Le dernier grief de M. Lô à l'égard de Macky Sall, «la cause profonde», dénonce «le style de management présidentiel, qui n'est pas très motivant pour un intellectuel, et la lenteur dans la mise en œuvre des réformes promises aux Sénégalais».
Parlant de «la cause immédiate», Moubarack Lô détaille le processus de création du Comité de Projet Sénégal émergent, issu du décret n°2013-313 du 6 mars 2013. L'article 4 dudit décret «indique que le Comité de Projet peut s'attacher les services de consultants et de personnels de haut niveau. Ensemble, ces derniers constituent l'équipe projet», écrit-il dans sa réponse au Chef de l'Etat.
Cependant, «nulle part il n'est fait mention du groupe Disso dans le fonctionnement du Comité de Projet, et l'implication de ses membres basés à l'étranger au niveau opérationnel ne peut donc être comprise que dans le cadre de l'équipe de projet supervisée par le Comité de projet que je présidais», ajoute-t-il, en prenant à témoin Mor Ngom, ex-directeur de Cabinet du président de la République. Pour M. Lô, «c'est impossible de vouloir piloter un dossier aussi lourd et complexe de l'extérieur du pays, tout en continuant à exercer d'autres activités».
L'implication du «groupe Disso» est alors mise en parallèle avec la mise à l'écart des «structures et experts de l'Etat» dont «la parfaite connaissance des problèmes économiques et sociaux du Sénégal» est sans commune mesure avec celle d'un «quelconque membre de Disso».

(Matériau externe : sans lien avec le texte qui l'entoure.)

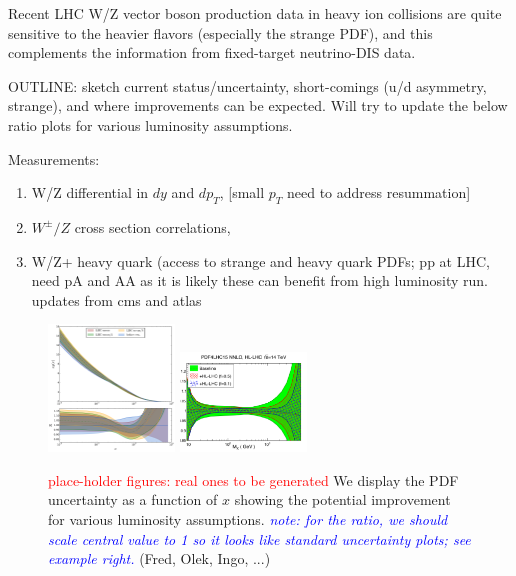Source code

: \documentclass[../report.tex]{subfiles}
\begin{document}
Recent LHC W/Z  vector boson production
data in heavy ion  collisions are quite sensitive to the
heavier flavors (especially the strange PDF), and this complements the
information from fixed-target  neutrino-DIS data.\cite{Kusina:2016fxy}

OUTLINE: sketch current status/uncertainty, short-comings (u/d asymmetry, strange),
and where improvements can be expected. Will try to update the below 
ratio plots for various luminosity assumptions. 


Measurements: 
\begin{enumerate}
\item 
W/Z differential in $dy$ and $dp_T$, [small $p_T$ need to address resummation] 

\item 
$W^\pm/Z$ cross section correlations,

\item 
 W/Z+ heavy quark (access to strange and heavy quark PDFs; pp at LHC, need pA and AA 
as it is likely these can benefit from high luminosity run.
\\
updates from cms\cite{Chatrchyan:2013uja} and atlas\cite{Aad:2014xca}


\end{enumerate}



\begin{figure}[ht]
\centering{} 
\includegraphics[width=0.30\textwidth]{figs/sampleLum.png}
\hfil
\includegraphics[width=0.30\textwidth]{figs/pdfTMP2.png}
\caption{
\textcolor{red}{place-holder figures: real ones to be generated}
We display the PDF uncertainty as a function of $x$ 
showing the potential improvement for various luminosity assumptions.
\textcolor{blue}{\it note: for the ratio, we should scale  central value to 1 so 
it looks like standard uncertainty plots; see example right.}
(Fred, Olek, Ingo, ...)}
\end{figure}
\end{document}
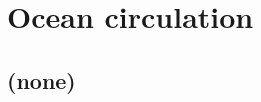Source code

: 
\cleardoublepage


\chapter{Ocean circulation}\label{ch:ocean-circulation}

\hfill \break

\newpage

\section{(none)}

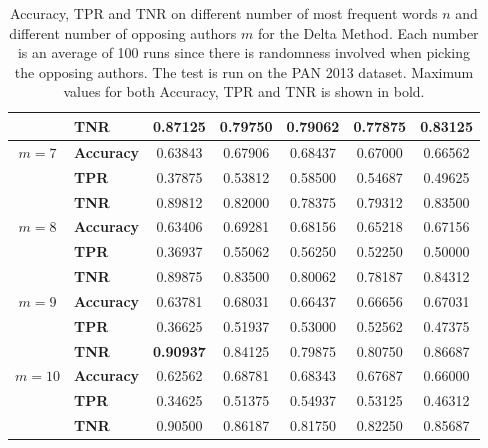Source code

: \begin{table}
\begin{tabular}{c|lccccc}
               & \textbf{TNR}      & 0.87125 & 0.79750 & 0.79062 & 0.77875 & 0.83125 \\
        \hline
        $m=7$  & \textbf{Accuracy} & 0.63843 & 0.67906 & 0.68437 & 0.67000 & 0.66562 \\
               & \textbf{TPR}      & 0.37875 & 0.53812 & 0.58500 & 0.54687 & 0.49625 \\
               & \textbf{TNR}      & 0.89812 & 0.82000 & 0.78375 & 0.79312 & 0.83500 \\
        \hline
        $m=8$  & \textbf{Accuracy} & 0.63406 & 0.69281 & 0.68156 & 0.65218 & 0.67156 \\
               & \textbf{TPR}      & 0.36937 & 0.55062 & 0.56250 & 0.52250 & 0.50000 \\
               & \textbf{TNR}      & 0.89875 & 0.83500 & 0.80062 & 0.78187 & 0.84312 \\
        \hline
        $m=9$  & \textbf{Accuracy} & 0.63781 & 0.68031 & 0.66437 & 0.66656 & 0.67031 \\
               & \textbf{TPR}      & 0.36625 & 0.51937 & 0.53000 & 0.52562 & 0.47375 \\
               & \textbf{TNR}      & \textbf{0.90937} & 0.84125 & 0.79875 & 0.80750 & 0.86687 \\
        \hline
        $m=10$ & \textbf{Accuracy} & 0.62562 & 0.68781 & 0.68343 & 0.67687 & 0.66000 \\
               & \textbf{TPR}      & 0.34625 & 0.51375 & 0.54937 & 0.53125 & 0.46312 \\
               & \textbf{TNR}      & 0.90500 & 0.86187 & 0.81750 & 0.82250 & 0.85687
    \end{tabular}
    \caption{Accuracy, \gls{TPR} and \gls{TNR} on different number of most
        frequent words $n$ and different number of opposing authors $m$ for the
        Delta Method. Each number is an average of 100 runs since there is
        randomness involved when picking the opposing authors. The test is run
        on the PAN 2013 dataset. Maximum values for both Accuracy, \gls{TPR} and
        \gls{TNR} is shown in bold.}
    \label{fig:delta_pan_2013_res}
\end{table}

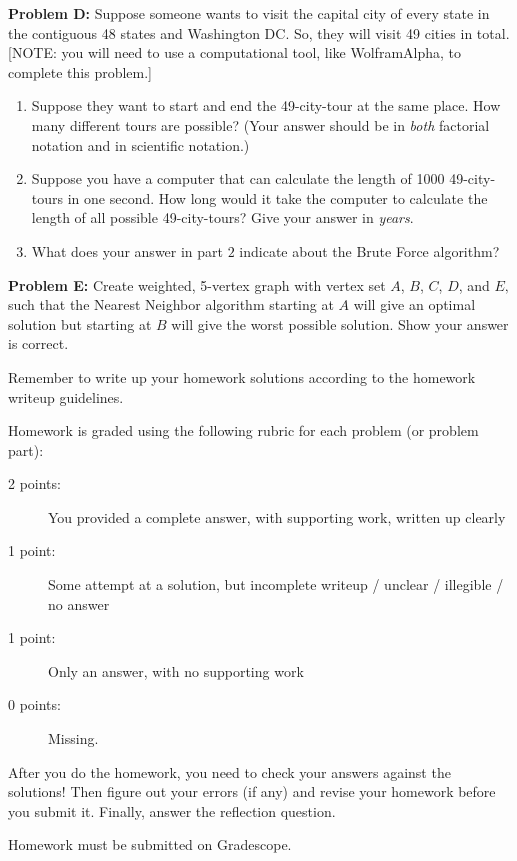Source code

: \documentclass[11pt, oneside]{article}   	%
\begin{document}
\textbf{Problem D:} Suppose someone wants to visit the capital city of every state in the contiguous 48 states and Washington DC. So, they will visit 49 cities in total. [NOTE: you will need to use a computational tool, like WolframAlpha, to complete this problem.]
	\begin{enumerate}
	\item Suppose they want to start and end the 49-city-tour at the same place. How many different tours are possible? (Your answer should be in \emph{both} factorial notation and in scientific notation.)
	\item Suppose you have a computer that can calculate the length of 1000 49-city-tours in one second. How long would it take the computer to calculate the length of all possible 49-city-tours? Give your answer in \emph{years}. 
	\item What does your answer in part $2$ indicate about the Brute Force algorithm?
	\end{enumerate}
\textbf{Problem E:} Create weighted, 5-vertex graph with vertex set $A$, $B$, $C$, $D$, and $E,$ such that the Nearest Neighbor algorithm starting at $A$ will give an optimal solution but starting at $B$ will give the worst possible solution. Show your answer is correct. \\


\hrulefill

Remember to write up your homework solutions according to the homework writeup guidelines. 

Homework is graded using the following rubric for each problem (or problem part):

\begin{description}
\item[2 points:] You provided a complete answer, with supporting work, written up clearly
\item[1 point:] Some attempt at a solution, but incomplete writeup / unclear / illegible / no answer
\item[1 point:] Only an answer, with no supporting work 
\item[0 points:] Missing.
\end{description}

After you do the homework, you need to check your answers against the solutions! Then figure out your errors (if any) and revise your homework before you submit it. Finally, answer the reflection question.

Homework must be submitted on Gradescope.
\end{document}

«Sur le chemin de l'échec»
Au demeurant, Moubarack Lô dénonce le gaspillage d'une somme d'environ 2,5 milliards de francs Cfa dans ce projet, alors qu'elle aurait pu «permettre à 100 000 femmes d'accoucher, en toute sécurité et de manière gratuite, dans les postes de santé ruraux ou péri-urbains», «de construire 25 forages ruraux, d'électrifier 100 villages, de bâtir 500 classes ou 2 500 km de pistes rurales».
«En définitive, poursuit-il, la décision prise, en début octobre, par le chef de l'Etat, de me retirer du Projet Sénégal émergent n'a été, en vérité, que la goutte d'eau qui a fait déborder le vase d'une longue série de désaccords, très souvent implicites, sur des choix stratégiques ou tactiques.» Selon l'économiste, «l'analyse (lui a) montré que la voie suivie actuellement par (le président Macky Sall) nous mènera difficilement au but désiré».